In the meantime, it’s good to remember that as we saw with Angel Dillard’s case last week in Wichita, Kansas, a trial is no guarantee of any justice or vindication of abortion rights. And like Wichita, Colorado Springs has a deeply ingrained anti-choice movement. Who’s to say a jury wouldn’t excuse Dear’s actions based on those religious beliefs, in much the same way one did in Dillard’s case?

Dear’s case raises troubling questions, then, for reproductive rights advocates: Do we really want him to stand trial? What about the risk of a jury embracing the idea that targeted violence against abortion providers and their patients just comes with the territory for someone who believes in delivering full-spectrum health care, including reproductive services?

What about the fact that anti-choice violence is so normalized in our culture that the courts, in two different cases in as many weeks, will go out of their way to excuse it? Given the increasingly violent anti-choice rhetoric and political climate, do we really have any choice but to fight back in every venue we can, including the courts?

I don’t have a good answer to any of those questions.
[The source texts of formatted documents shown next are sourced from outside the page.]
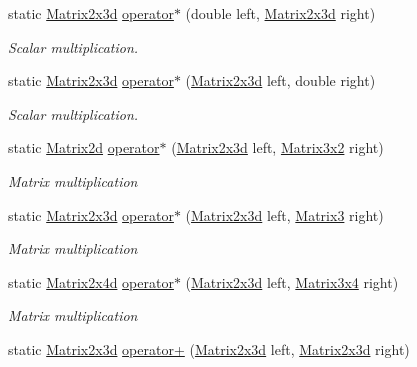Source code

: \begin{DoxyCompactItemize}
static \hyperlink{struct_open_t_k_1_1_matrix2x3d}{Matrix2x3d} \hyperlink{struct_open_t_k_1_1_matrix2x3d_ab7e3f331001f13dfd53b78c8218ec2ee}{operator$\ast$} (double left, \hyperlink{struct_open_t_k_1_1_matrix2x3d}{Matrix2x3d} right)
\begin{DoxyCompactList}\small\item\em Scalar multiplication. \end{DoxyCompactList}\item 
static \hyperlink{struct_open_t_k_1_1_matrix2x3d}{Matrix2x3d} \hyperlink{struct_open_t_k_1_1_matrix2x3d_a433fb95eaa91c89334a6636e0415a7aa}{operator$\ast$} (\hyperlink{struct_open_t_k_1_1_matrix2x3d}{Matrix2x3d} left, double right)
\begin{DoxyCompactList}\small\item\em Scalar multiplication. \end{DoxyCompactList}\item 
static \hyperlink{struct_open_t_k_1_1_matrix2d}{Matrix2d} \hyperlink{struct_open_t_k_1_1_matrix2x3d_ae80a60064a13ba027d2ccbc3ae73cdc9}{operator$\ast$} (\hyperlink{struct_open_t_k_1_1_matrix2x3d}{Matrix2x3d} left, \hyperlink{struct_open_t_k_1_1_matrix3x2}{Matrix3x2} right)
\begin{DoxyCompactList}\small\item\em Matrix multiplication \end{DoxyCompactList}\item 
static \hyperlink{struct_open_t_k_1_1_matrix2x3d}{Matrix2x3d} \hyperlink{struct_open_t_k_1_1_matrix2x3d_a4337ee0f7aecd8e19407ca701e20fd01}{operator$\ast$} (\hyperlink{struct_open_t_k_1_1_matrix2x3d}{Matrix2x3d} left, \hyperlink{struct_open_t_k_1_1_matrix3}{Matrix3} right)
\begin{DoxyCompactList}\small\item\em Matrix multiplication \end{DoxyCompactList}\item 
static \hyperlink{struct_open_t_k_1_1_matrix2x4d}{Matrix2x4d} \hyperlink{struct_open_t_k_1_1_matrix2x3d_abcbe1727c54122fe3ae65751b0b3516b}{operator$\ast$} (\hyperlink{struct_open_t_k_1_1_matrix2x3d}{Matrix2x3d} left, \hyperlink{struct_open_t_k_1_1_matrix3x4}{Matrix3x4} right)
\begin{DoxyCompactList}\small\item\em Matrix multiplication \end{DoxyCompactList}\item 
static \hyperlink{struct_open_t_k_1_1_matrix2x3d}{Matrix2x3d} \hyperlink{struct_open_t_k_1_1_matrix2x3d_a0eb36b93624369885c84375a511a20f0}{operator+} (\hyperlink{struct_open_t_k_1_1_matrix2x3d}{Matrix2x3d} left, \hyperlink{struct_open_t_k_1_1_matrix2x3d}{Matrix2x3d} right)

\end{DoxyCompactItemize}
I know that these cases, when read together, potentially send some terrifying cues to the radical anti-abortion movement. Dear is now another “lone wolf” delusional person who was arrested for just happening to act out his violent delusions at a Planned Parenthood. Kind of like that young man in Wichita who walked into an abortion clinic to apply for a job. With a homemade bomb in his backpack. Dillard is just another fire-and-brimstone prison minister acting on her sincere religious beliefs that God called her to write a letter to Dr. Mila Means warning her about future car bombs. Not to incite any violence towards Means. Just to save her.

I had a law professor try to explain to me once that the law is often slow to catch up with popular opinion. Just look, for example, at marriage equality: Large swathes of the country had already accepted that discriminating against same-sex couples is wrong before the Supreme Court got around to agreeing with them.

So, then, what does that say right now about anti-abortion violence, if the courts in these cases too are slow to catch up with popular opinion? I think it means that we’ve got a long ways to go before abortion providers and patients can feel like their interests are being heard by the justice system. At all.